### WHAT THE EXERCISE ASKS
Among the entries below, find all lines that include "Contributor" and copy them.

[Stored data entries]
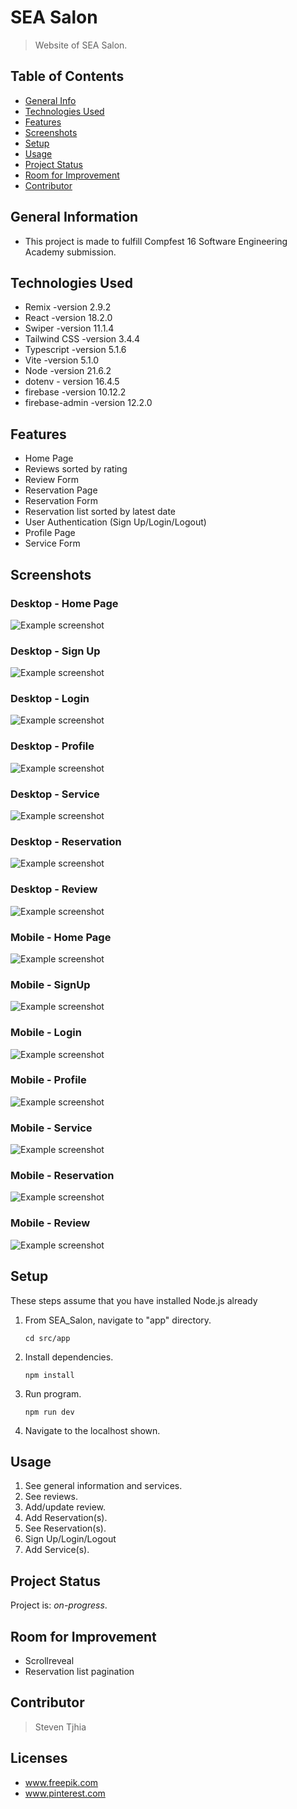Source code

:# SEA Salon
> Website of SEA Salon.


## Table of Contents
* [General Info](#general-information)
* [Technologies Used](#technologies-used)
* [Features](#features)
* [Screenshots](#screenshots)
* [Setup](#setup)
* [Usage](#usage)
* [Project Status](#project-status)
* [Room for Improvement](#room-for-improvement)
* [Contributor](#contributor)


## General Information
- This project is made to fulfill Compfest 16 Software Engineering Academy submission.


## Technologies Used
- Remix -version 2.9.2
- React -version 18.2.0
- Swiper -version 11.1.4
- Tailwind CSS -version 3.4.4
- Typescript -version 5.1.6
- Vite -version 5.1.0
- Node -version 21.6.2
- dotenv - version 16.4.5
- firebase -version 10.12.2
- firebase-admin -version 12.2.0

## Features
- Home Page
- Reviews sorted by rating
- Review Form
- Reservation Page
- Reservation Form
- Reservation list sorted by latest date
- User Authentication (Sign Up/Login/Logout)
- Profile Page
- Service Form


## Screenshots

### Desktop - Home Page

![Example screenshot](./Screenshots/Level4-HomePage-Desktop.png)

### Desktop - Sign Up

![Example screenshot](./Screenshots/Level4-SignUp-Desktop.png)

### Desktop - Login

![Example screenshot](./Screenshots/Level4-Login-Desktop.png)

### Desktop - Profile

![Example screenshot](./Screenshots/Level4-Profile-Desktop.png)

### Desktop - Service

![Example screenshot](./Screenshots/Level4-Service-Desktop.png)

### Desktop - Reservation

![Example screenshot](./Screenshots/Level4-Reservation-Desktop.png)

### Desktop - Review

![Example screenshot](./Screenshots/Level4-Review-Desktop.png)

### Mobile - Home Page

![Example screenshot](./Screenshots/Level4-HomePage-Mobile.png)

### Mobile - SignUp

![Example screenshot](./Screenshots/Level4-SignUp-Mobile.png)

### Mobile - Login

![Example screenshot](./Screenshots/Level4-Login-Mobile.png)

### Mobile - Profile

![Example screenshot](./Screenshots/Level4-Profile-Mobile.png)

### Mobile - Service

![Example screenshot](./Screenshots/Level4-Service-Mobile.png)

### Mobile - Reservation

![Example screenshot](./Screenshots/Level4-Reservation-Mobile.png)

### Mobile - Review

![Example screenshot](./Screenshots/Level4-Review-Mobile.png)


## Setup

These steps assume that you have installed Node.js already

1. From SEA_Salon, navigate to "app" directory.

    `cd src/app`

2. Install dependencies.

    `npm install`

3. Run program.

    `npm run dev`

4. Navigate to the localhost shown.


## Usage
1. See general information and services.
2. See reviews.
3. Add/update review.
4. Add Reservation(s).
5. See Reservation(s).
6. Sign Up/Login/Logout
7. Add Service(s).


## Project Status
Project is: _on-progress_.


## Room for Improvement
- Scrollreveal
- Reservation list pagination


## Contributor
> Steven Tjhia 


## Licenses
- www.freepik.com
- www.pinterest.com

### RESULT OF THE EXERCISE
* [Contributor](#contributor)
## Contributor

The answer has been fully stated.